● **TASK TO COMPLETE**: Whatever the listing holds, output it without alteration.
- Opening Delimiter -
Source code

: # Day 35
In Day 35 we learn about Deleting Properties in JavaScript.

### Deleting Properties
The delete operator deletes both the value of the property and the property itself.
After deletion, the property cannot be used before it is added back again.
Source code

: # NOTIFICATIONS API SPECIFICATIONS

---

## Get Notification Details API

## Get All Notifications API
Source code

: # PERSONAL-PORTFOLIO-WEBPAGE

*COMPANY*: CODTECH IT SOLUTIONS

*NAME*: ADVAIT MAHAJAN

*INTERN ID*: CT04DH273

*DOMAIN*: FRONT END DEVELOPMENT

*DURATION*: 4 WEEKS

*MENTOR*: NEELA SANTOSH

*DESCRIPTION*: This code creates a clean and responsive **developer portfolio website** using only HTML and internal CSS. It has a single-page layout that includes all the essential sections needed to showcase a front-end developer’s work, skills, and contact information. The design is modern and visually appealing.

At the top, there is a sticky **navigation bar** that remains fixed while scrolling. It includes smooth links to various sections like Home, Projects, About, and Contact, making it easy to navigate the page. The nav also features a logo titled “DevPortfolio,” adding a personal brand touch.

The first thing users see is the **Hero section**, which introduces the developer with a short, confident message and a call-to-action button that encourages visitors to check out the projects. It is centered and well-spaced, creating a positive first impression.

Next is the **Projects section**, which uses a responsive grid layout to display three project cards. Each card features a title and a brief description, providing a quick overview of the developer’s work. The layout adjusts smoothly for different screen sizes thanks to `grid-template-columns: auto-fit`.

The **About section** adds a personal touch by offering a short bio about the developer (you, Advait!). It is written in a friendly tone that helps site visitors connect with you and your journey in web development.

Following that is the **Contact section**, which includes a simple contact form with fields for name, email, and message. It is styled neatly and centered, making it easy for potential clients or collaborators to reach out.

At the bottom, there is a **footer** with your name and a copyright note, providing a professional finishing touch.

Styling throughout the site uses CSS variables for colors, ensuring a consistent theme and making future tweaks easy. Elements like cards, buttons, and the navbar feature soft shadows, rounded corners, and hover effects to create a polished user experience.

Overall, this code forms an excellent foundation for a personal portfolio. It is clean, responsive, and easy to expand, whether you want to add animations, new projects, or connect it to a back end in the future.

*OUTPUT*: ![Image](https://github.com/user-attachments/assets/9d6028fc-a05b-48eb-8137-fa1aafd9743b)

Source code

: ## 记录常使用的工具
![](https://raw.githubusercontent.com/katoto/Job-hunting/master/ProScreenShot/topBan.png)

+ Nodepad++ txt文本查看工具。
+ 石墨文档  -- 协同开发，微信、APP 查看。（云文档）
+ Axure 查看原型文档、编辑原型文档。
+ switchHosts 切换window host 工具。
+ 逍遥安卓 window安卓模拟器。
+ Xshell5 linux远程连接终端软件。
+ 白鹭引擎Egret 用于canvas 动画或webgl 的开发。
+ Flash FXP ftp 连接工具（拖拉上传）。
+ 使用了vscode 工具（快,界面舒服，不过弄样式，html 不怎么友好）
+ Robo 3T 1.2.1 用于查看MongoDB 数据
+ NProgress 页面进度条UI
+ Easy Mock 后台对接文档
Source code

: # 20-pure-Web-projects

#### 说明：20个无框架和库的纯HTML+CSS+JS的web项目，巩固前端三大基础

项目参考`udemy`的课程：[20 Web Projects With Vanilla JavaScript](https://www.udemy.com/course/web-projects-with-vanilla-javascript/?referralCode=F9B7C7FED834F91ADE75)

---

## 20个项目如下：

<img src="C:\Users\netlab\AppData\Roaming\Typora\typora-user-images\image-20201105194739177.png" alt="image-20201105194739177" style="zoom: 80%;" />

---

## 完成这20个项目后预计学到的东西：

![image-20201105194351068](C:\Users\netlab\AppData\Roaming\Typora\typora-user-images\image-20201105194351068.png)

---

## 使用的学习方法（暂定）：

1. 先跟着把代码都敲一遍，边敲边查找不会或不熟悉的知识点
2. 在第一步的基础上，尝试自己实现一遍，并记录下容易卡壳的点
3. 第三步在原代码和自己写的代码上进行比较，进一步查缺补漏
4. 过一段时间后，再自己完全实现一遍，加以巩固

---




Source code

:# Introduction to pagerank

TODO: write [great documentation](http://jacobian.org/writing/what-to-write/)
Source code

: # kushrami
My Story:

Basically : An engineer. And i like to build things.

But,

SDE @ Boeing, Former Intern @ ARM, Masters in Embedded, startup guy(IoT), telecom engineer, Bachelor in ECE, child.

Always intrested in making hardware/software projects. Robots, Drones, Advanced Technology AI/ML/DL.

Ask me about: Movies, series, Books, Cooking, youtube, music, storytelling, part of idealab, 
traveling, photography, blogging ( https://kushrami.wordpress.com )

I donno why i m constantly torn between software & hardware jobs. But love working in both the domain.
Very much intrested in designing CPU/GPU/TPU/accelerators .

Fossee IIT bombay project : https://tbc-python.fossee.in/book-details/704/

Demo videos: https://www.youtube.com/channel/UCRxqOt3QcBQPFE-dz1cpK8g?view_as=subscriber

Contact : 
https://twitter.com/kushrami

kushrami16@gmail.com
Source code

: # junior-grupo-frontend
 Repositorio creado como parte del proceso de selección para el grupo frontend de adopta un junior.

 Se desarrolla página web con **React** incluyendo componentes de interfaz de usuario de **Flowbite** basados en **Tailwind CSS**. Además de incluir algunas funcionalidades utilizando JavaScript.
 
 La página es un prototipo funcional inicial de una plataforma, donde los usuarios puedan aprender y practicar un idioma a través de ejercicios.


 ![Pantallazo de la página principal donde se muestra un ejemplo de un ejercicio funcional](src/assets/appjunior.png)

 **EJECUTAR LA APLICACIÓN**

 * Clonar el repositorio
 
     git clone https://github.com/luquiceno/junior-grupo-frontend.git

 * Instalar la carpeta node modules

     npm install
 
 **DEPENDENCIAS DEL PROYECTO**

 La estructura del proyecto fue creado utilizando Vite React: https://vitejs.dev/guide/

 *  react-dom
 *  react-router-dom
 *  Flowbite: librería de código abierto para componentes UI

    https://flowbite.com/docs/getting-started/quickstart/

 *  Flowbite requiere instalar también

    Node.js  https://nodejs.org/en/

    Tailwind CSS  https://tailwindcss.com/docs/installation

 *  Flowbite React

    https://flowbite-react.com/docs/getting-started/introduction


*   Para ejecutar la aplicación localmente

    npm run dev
- Closing Delimiter -
● **SOLVED EXERCISE**:
Source code

: # Day 35
In Day 35 we learn about Deleting Properties in JavaScript.

### Deleting Properties
The delete operator deletes both the value of the property and the property itself.
After deletion, the property cannot be used before it is added back again.
Source code

: # NOTIFICATIONS API SPECIFICATIONS

---

## Get Notification Details API

## Get All Notifications API
Source code

: # PERSONAL-PORTFOLIO-WEBPAGE

*COMPANY*: CODTECH IT SOLUTIONS

*NAME*: ADVAIT MAHAJAN

*INTERN ID*: CT04DH273

*DOMAIN*: FRONT END DEVELOPMENT

*DURATION*: 4 WEEKS

*MENTOR*: NEELA SANTOSH

*DESCRIPTION*: This code creates a clean and responsive **developer portfolio website** using only HTML and internal CSS. It has a single-page layout that includes all the essential sections needed to showcase a front-end developer’s work, skills, and contact information. The design is modern and visually appealing.

At the top, there is a sticky **navigation bar** that remains fixed while scrolling. It includes smooth links to various sections like Home, Projects, About, and Contact, making it easy to navigate the page. The nav also features a logo titled “DevPortfolio,” adding a personal brand touch.

The first thing users see is the **Hero section**, which introduces the developer with a short, confident message and a call-to-action button that encourages visitors to check out the projects. It is centered and well-spaced, creating a positive first impression.

Next is the **Projects section**, which uses a responsive grid layout to display three project cards. Each card features a title and a brief description, providing a quick overview of the developer’s work. The layout adjusts smoothly for different screen sizes thanks to `grid-template-columns: auto-fit`.

The **About section** adds a personal touch by offering a short bio about the developer (you, Advait!). It is written in a friendly tone that helps site visitors connect with you and your journey in web development.

Following that is the **Contact section**, which includes a simple contact form with fields for name, email, and message. It is styled neatly and centered, making it easy for potential clients or collaborators to reach out.

At the bottom, there is a **footer** with your name and a copyright note, providing a professional finishing touch.

Styling throughout the site uses CSS variables for colors, ensuring a consistent theme and making future tweaks easy. Elements like cards, buttons, and the navbar feature soft shadows, rounded corners, and hover effects to create a polished user experience.

Overall, this code forms an excellent foundation for a personal portfolio. It is clean, responsive, and easy to expand, whether you want to add animations, new projects, or connect it to a back end in the future.

*OUTPUT*: ![Image](https://github.com/user-attachments/assets/9d6028fc-a05b-48eb-8137-fa1aafd9743b)

Source code

: ## 记录常使用的工具
![](https://raw.githubusercontent.com/katoto/Job-hunting/master/ProScreenShot/topBan.png)

+ Nodepad++ txt文本查看工具。
+ 石墨文档  -- 协同开发，微信、APP 查看。（云文档）
+ Axure 查看原型文档、编辑原型文档。
+ switchHosts 切换window host 工具。
+ 逍遥安卓 window安卓模拟器。
+ Xshell5 linux远程连接终端软件。
+ 白鹭引擎Egret 用于canvas 动画或webgl 的开发。
+ Flash FXP ftp 连接工具（拖拉上传）。
+ 使用了vscode 工具（快,界面舒服，不过弄样式，html 不怎么友好）
+ Robo 3T 1.2.1 用于查看MongoDB 数据
+ NProgress 页面进度条UI
+ Easy Mock 后台对接文档
Source code

: # 20-pure-Web-projects

#### 说明：20个无框架和库的纯HTML+CSS+JS的web项目，巩固前端三大基础

项目参考`udemy`的课程：[20 Web Projects With Vanilla JavaScript](https://www.udemy.com/course/web-projects-with-vanilla-javascript/?referralCode=F9B7C7FED834F91ADE75)

---

## 20个项目如下：

<img src="C:\Users\netlab\AppData\Roaming\Typora\typora-user-images\image-20201105194739177.png" alt="image-20201105194739177" style="zoom: 80%;" />

---

## 完成这20个项目后预计学到的东西：

![image-20201105194351068](C:\Users\netlab\AppData\Roaming\Typora\typora-user-images\image-20201105194351068.png)

---

## 使用的学习方法（暂定）：

1. 先跟着把代码都敲一遍，边敲边查找不会或不熟悉的知识点
2. 在第一步的基础上，尝试自己实现一遍，并记录下容易卡壳的点
3. 第三步在原代码和自己写的代码上进行比较，进一步查缺补漏
4. 过一段时间后，再自己完全实现一遍，加以巩固

---




Source code

:# Introduction to pagerank

TODO: write [great documentation](http://jacobian.org/writing/what-to-write/)
Source code

: # kushrami
My Story:

Basically : An engineer. And i like to build things.

But,

SDE @ Boeing, Former Intern @ ARM, Masters in Embedded, startup guy(IoT), telecom engineer, Bachelor in ECE, child.

Always intrested in making hardware/software projects. Robots, Drones, Advanced Technology AI/ML/DL.

Ask me about: Movies, series, Books, Cooking, youtube, music, storytelling, part of idealab, 
traveling, photography, blogging ( https://kushrami.wordpress.com )

I donno why i m constantly torn between software & hardware jobs. But love working in both the domain.
Very much intrested in designing CPU/GPU/TPU/accelerators .

Fossee IIT bombay project : https://tbc-python.fossee.in/book-details/704/

Demo videos: https://www.youtube.com/channel/UCRxqOt3QcBQPFE-dz1cpK8g?view_as=subscriber

Contact : 
https://twitter.com/kushrami

kushrami16@gmail.com
Source code

: # junior-grupo-frontend
 Repositorio creado como parte del proceso de selección para el grupo frontend de adopta un junior.

 Se desarrolla página web con **React** incluyendo componentes de interfaz de usuario de **Flowbite** basados en **Tailwind CSS**. Además de incluir algunas funcionalidades utilizando JavaScript.
 
 La página es un prototipo funcional inicial de una plataforma, donde los usuarios puedan aprender y practicar un idioma a través de ejercicios.


 ![Pantallazo de la página principal donde se muestra un ejemplo de un ejercicio funcional](src/assets/appjunior.png)

 **EJECUTAR LA APLICACIÓN**

 * Clonar el repositorio
 
     git clone https://github.com/luquiceno/junior-grupo-frontend.git

 * Instalar la carpeta node modules

     npm install
 
 **DEPENDENCIAS DEL PROYECTO**

 La estructura del proyecto fue creado utilizando Vite React: https://vitejs.dev/guide/

 *  react-dom
 *  react-router-dom
 *  Flowbite: librería de código abierto para componentes UI

    https://flowbite.com/docs/getting-started/quickstart/

 *  Flowbite requiere instalar también

    Node.js  https://nodejs.org/en/

    Tailwind CSS  https://tailwindcss.com/docs/installation

 *  Flowbite React

    https://flowbite-react.com/docs/getting-started/introduction


*   Para ejecutar la aplicación localmente

    npm run dev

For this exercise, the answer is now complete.